[[ GIVEN RECORDS, beginning ]]

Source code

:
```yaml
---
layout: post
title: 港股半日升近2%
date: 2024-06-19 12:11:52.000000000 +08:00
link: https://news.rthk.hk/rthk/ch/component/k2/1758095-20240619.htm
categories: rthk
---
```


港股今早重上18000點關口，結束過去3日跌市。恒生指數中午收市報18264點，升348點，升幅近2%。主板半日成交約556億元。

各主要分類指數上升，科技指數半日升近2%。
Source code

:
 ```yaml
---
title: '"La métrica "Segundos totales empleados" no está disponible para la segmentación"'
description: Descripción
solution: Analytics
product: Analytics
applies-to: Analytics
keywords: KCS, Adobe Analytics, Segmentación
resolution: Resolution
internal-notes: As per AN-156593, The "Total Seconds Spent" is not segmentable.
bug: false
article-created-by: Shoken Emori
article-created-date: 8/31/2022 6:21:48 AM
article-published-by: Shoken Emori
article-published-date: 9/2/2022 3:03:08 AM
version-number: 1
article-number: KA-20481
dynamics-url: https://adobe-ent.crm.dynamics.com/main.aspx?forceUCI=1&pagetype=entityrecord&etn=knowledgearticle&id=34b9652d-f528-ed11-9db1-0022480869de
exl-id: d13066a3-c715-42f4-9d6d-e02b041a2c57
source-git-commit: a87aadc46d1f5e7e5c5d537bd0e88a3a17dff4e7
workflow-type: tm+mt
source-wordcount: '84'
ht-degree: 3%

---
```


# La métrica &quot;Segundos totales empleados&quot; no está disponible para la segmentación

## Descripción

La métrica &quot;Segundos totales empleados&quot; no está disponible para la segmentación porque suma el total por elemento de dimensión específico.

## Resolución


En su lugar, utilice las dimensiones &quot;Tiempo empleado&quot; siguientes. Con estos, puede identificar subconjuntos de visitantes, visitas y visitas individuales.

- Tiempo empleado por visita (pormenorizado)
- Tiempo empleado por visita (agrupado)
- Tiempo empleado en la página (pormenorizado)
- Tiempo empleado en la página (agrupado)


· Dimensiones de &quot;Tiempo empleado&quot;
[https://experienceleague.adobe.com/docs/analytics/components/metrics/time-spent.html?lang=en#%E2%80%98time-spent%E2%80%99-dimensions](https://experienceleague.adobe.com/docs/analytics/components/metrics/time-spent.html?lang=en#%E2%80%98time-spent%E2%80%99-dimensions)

[[ GIVEN RECORDS, end ]]

### WHAT IS EXPECTED
If a line above holds the string "Tiempo", copy it out.

### RESPONSE
En su lugar, utilice las dimensiones &quot;Tiempo empleado&quot; siguientes. Con estos, puede identificar subconjuntos de visitantes, visitas y visitas individuales.
- Tiempo empleado por visita (pormenorizado)
- Tiempo empleado por visita (agrupado)
- Tiempo empleado en la página (pormenorizado)
- Tiempo empleado en la página (agrupado)
· Dimensiones de &quot;Tiempo empleado&quot;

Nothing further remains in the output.